この記事ではRL放電回路の『微分方程式による過渡現象の解き方』について説明しています。
分かりやすく説明するために、図を多く用いており、式の導出過程も細かく書くように意識しています。
【RL放電回路】『過渡現象』の式とグラフ
上図は抵抗\(R{\mathrm{[Ω]}}\)、インダクタ\(L{\mathrm{[H]}}\)、直流電源\(E{\mathrm{[V]}}\)、スイッチ\(SW\)からなるRL放電回路です。

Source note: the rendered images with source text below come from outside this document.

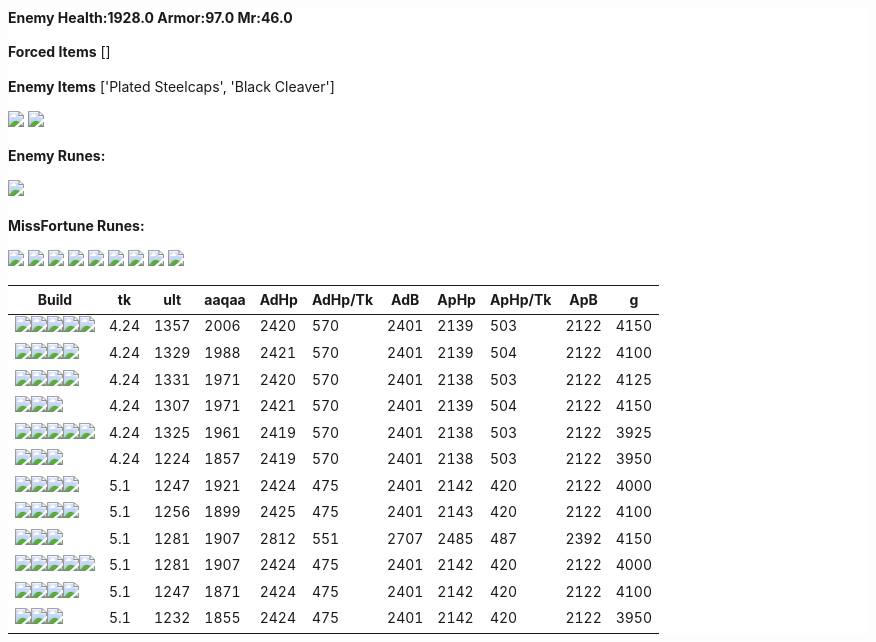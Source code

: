 **Enemy Health:1928.0 Armor:97.0 Mr:46.0**


**Forced Items** []








**Enemy Items** ['Plated Steelcaps', 'Black Cleaver']





![](/item/3047.png)
![](/item/3071.png)



**Enemy Runes:**





![](/StatMods/StatModsHealthScalingIcon.png)



**MissFortune Runes:**


![](/Styles/Precision/PressTheAttack/PressTheAttack.png)
![](/Styles/Precision/AbsorbLife/AbsorbLife.png)
![](/Styles/Precision/LegendBloodline/LegendBloodline.png)
![](/Styles/Precision/CutDown/CutDown.png)
![](/Styles/Sorcery/AbsoluteFocus/AbsoluteFocus.png)
![](/Styles/Sorcery/GatheringStorm/GatheringStorm.png)
![](/StatMods/StatModsAdaptiveForceIcon.png)
![](/StatMods/StatModsAdaptiveForceIcon.png)
![](/StatMods/StatModsHealthScalingIcon.png)





 Build |tk|ult|aaqaa|AdHp|AdHp/Tk|AdB|ApHp|ApHp/Tk|ApB|g
-|-|-|-|-|-|-|-|-|-|-
![](/item/3142.png)![](/item/1001.png)![](/item/1055.png)![](/item/1036.png)![](/item/1036.png)|4.24|1357|2006|2420|570|2401|2139|503|2122|4150
![](/item/3036.png)![](/item/1001.png)![](/item/1055.png)![](/item/1036.png)|4.24|1329|1988|2421|570|2401|2139|504|2122|4100
![](/item/6695.png)![](/item/1001.png)![](/item/1055.png)![](/item/1037.png)|4.24|1331|1971|2420|570|2401|2138|503|2122|4125
![](/item/3031.png)![](/item/1001.png)![](/item/1055.png)|4.24|1307|1971|2421|570|2401|2139|504|2122|4150
![](/item/3134.png)![](/item/1001.png)![](/item/1055.png)![](/item/1038.png)![](/item/1037.png)|4.24|1325|1961|2419|570|2401|2138|503|2122|3925
![](/item/6676.png)![](/item/1001.png)![](/item/1055.png)|4.24|1224|1857|2419|570|2401|2138|503|2122|3950
![](/item/6699.png)![](/item/1001.png)![](/item/1055.png)![](/item/1036.png)|5.1|1247|1921|2424|475|2401|2142|420|2122|4000
![](/item/3033.png)![](/item/1001.png)![](/item/1055.png)![](/item/1036.png)|5.1|1256|1899|2425|475|2401|2143|420|2122|4100
![](/item/3072.png)![](/item/1001.png)![](/item/1055.png)|5.1|1281|1907|2812|551|2707|2485|487|2392|4150
![](/item/1001.png)![](/item/1055.png)![](/item/1038.png)![](/item/1038.png)![](/item/1036.png)|5.1|1281|1907|2424|475|2401|2142|420|2122|4000
![](/item/6696.png)![](/item/1001.png)![](/item/1055.png)![](/item/1036.png)|5.1|1247|1871|2424|475|2401|2142|420|2122|4100
![](/item/6694.png)![](/item/1001.png)![](/item/1055.png)|5.1|1232|1855|2424|475|2401|2142|420|2122|3950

この記事では、以下の条件における『過渡現象』の式を導出します。
条件
- スイッチ\(SW\)を『\(a\)』に入れて、定常状態にさせる。
- その後、スイッチ\(SW\)を『\(b\)』に切り替える。その時の時間\(t\)を\(t=0{\mathrm{[s]}}\)とする。
→つまり、RL放電回路に流れる電流\(i(t)\)が『\(i(t)=\displaystyle\frac{E}{R}{\mathrm{[A]}}\)』となる。
スイッチ\(SW\)を『\(b\)』に切り替えると、以下の過渡現象が生じます。
- 電流\(i(t)\)が\(\displaystyle\frac{E}{R}{\mathrm{[A]}}\)から減少する。
- ある程度時間が経過すると、電流\(i(t)\)が流れなくなる(つまり、一定値\(0{\mathrm{[A]}}\)となる)。また、その時、抵抗\(R\)の電圧\(v_{R}(t)\)、インダクタ\(L\)の電圧\(v_{L}(t)\)が\(0{\mathrm{[V]}}\)になる。
なお、電流\(i(t)\)が一定値\(0{\mathrm{[A]}}\)となった状態を「定常状態」、「定常状態」に至るまでの状態を「過渡状態」、その過程で見られる現状を「過渡現象」といいます。
また、RL放電回路に流れる電流\(i(t)\)、抵抗\(R\)の電圧\(v_{R}(t)\)、インダクタ\(L\)の電圧\(v_{L}(t)\)の式とグラフは下記となります。
\begin{eqnarray}
i(t)&=&\frac{E}{R}e^{-\frac{R}{L}t}\\
v_{R}(t)&=&Ee^{-\frac{R}{L}t}\\
v_{L}(t)&=&-Ee^{-\frac{R}{L}t}
\end{eqnarray}
この記事では上式を微分方程式を解く最も基本的の変数分離形の微分方程式で解いていきます。なお、上式はラプラス変換でも解くことができます。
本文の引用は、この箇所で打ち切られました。